After strolling into her walk-in closet to discover clothes all over the floor due to a fallen rod, this university professor made an educated guess: It was time to get organized.
With an impending listing of their home on the market, Robertson decided an improved walk-in could serve as a selling point. But with two kids and a military husband traveling on active duty at the time, it was a professional organizer or no one at all. “If the closet rack hadn’t fallen, I doubt I would have done it. But I have zero regrets and I would do it again,” she says, adding that a small monetary gift from her nana also helped the choice along.
The original space was a mess with white wire racks, milk crates and bankers’ boxes bulging with sweatshirts and sweaters, and shoes tossed haphazardly. This was the right decision for the space to reach its full potential.
The process was simple. A local organizer viewed the space, took measurements, and spoke about the couple’s motives for the closet. Digital drawings followed, and after a month of planning and ordering pieces, the one-day install created a better space. The pro route was so good that the couple hired them to organize another room with a new closet and built-in desk and dresser.
“I could never have imagined all the nooks and crannies they used,” she remembers of the closet’s sloping lines thanks to the roof. “What I had assumed was all dead space, they turned into storage.”
Robertson was also inspired to think more creatively. “I got a low bench that ran the length of my closet and had storage underneath,” she explains. “Also, they added open shelving on top and bottom of the racks, and along the walls at the end of the closet so we wound up with more storage space than before. I had no idea what the space could do until a professional showed me.”
The psychological benefits of organizing your home
Sometimes an organizational professional’s heavy lifting goes beyond hoisting up new shelves or lugging away donation boxes.
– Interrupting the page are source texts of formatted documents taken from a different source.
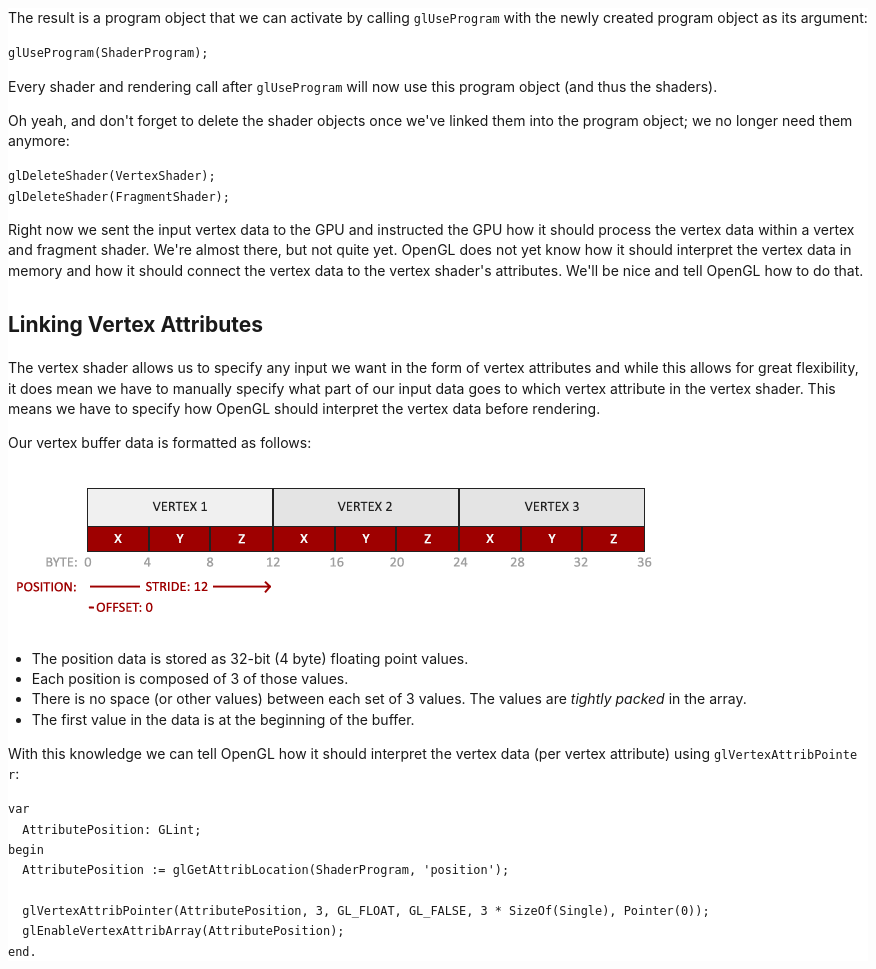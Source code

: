 The result is a program object that we can activate by calling `glUseProgram` with the newly created program object as its argument:

```Delphi
glUseProgram(ShaderProgram);
```

Every shader and rendering call after `glUseProgram` will now use this program object (and thus the shaders).

Oh yeah, and don't forget to delete the shader objects once we've linked them into the program object; we no longer need them anymore:

```Delphi
glDeleteShader(VertexShader);
glDeleteShader(FragmentShader);
```
  
Right now we sent the input vertex data to the GPU and instructed the GPU how it should process the vertex data within a vertex and fragment shader. We're almost there, but not quite yet. OpenGL does not yet know how it should interpret the vertex data in memory and how it should connect the vertex data to the vertex shader's attributes. We'll be nice and tell OpenGL how to do that.

## Linking Vertex Attributes

The vertex shader allows us to specify any input we want in the form of vertex attributes and while this allows for great flexibility, it does mean we have to manually specify what part of our input data goes to which vertex attribute in the vertex shader. This means we have to specify how OpenGL should interpret the vertex data before rendering.

Our vertex buffer data is formatted as follows:

![Vertex attribte pointer setup of OpenGL VBO](vertex_attribute_pointer.png)

* The position data is stored as 32-bit (4 byte) floating point values.
* Each position is composed of 3 of those values.
* There is no space (or other values) between each set of 3 values. The values are *tightly packed* in the array.
* The first value in the data is at the beginning of the buffer.

With this knowledge we can tell OpenGL how it should interpret the vertex data (per vertex attribute) using `glVertexAttribPointer`:

```Delphi
var
  AttributePosition: GLint;
begin
  AttributePosition := glGetAttribLocation(ShaderProgram, 'position');

  glVertexAttribPointer(AttributePosition, 3, GL_FLOAT, GL_FALSE, 3 * SizeOf(Single), Pointer(0));
  glEnableVertexAttribArray(AttributePosition);
end.
```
“There’s a huge psychological side to organizing that most don’t realize,” explains Kristy Rynk, an instructional designer in Charlotte, N.C. who has used professional organizers three times – to assist her parents in purging during an interstate move, in their new home, and when her mother moved in with Rynk and husband Tom upon her father’s passing.
“Time, emotions, and deadline are key factors in why [hiring] a professional organizer is amazing,” says Rynk of working with her organizer Courtney. “She would say the same ‘you have three, which one is your favorite’ I said, but [no one] would argue with her. She took the emotion out of it. Even though the words were the same, they didn’t see her as emotionally involved.”
Rynk got her husband and mother involved in the process, as they worked on the various levels of organization needed throughout the years and different homes. “[Courtney] and I would come up with a game plan in the morning and she would execute it,” says Rynk of managing the mayhem. “Seeing things organized and put away encouraged more organizing in all of us.”
By the time Courtney had organized the two merged households, Tom had his photography (unearthed from a messy closet) on display above the couch, the linen closet was organized, craft items were shelved in the guest room closet, the kitchen was paired down, and more.
“Our motto is still ‘Purge!,’ but now we laugh when we say it. No one cringes or gets their feelings hurt,” she laughs.
The relationship, approach, and actual organization each person uses makes a difference for who you work with, according to Rynk, who suggests choosing a professional who will facilitate the organizing process but still respect your boundaries.
How you follow up on the project also makes a difference. Translation: your organization is only successful if you stick with it.
“Your [space] can quickly revert to its unorganized state in record time,” agrees Smikle. “There have to be newly established habits to maintain the area.”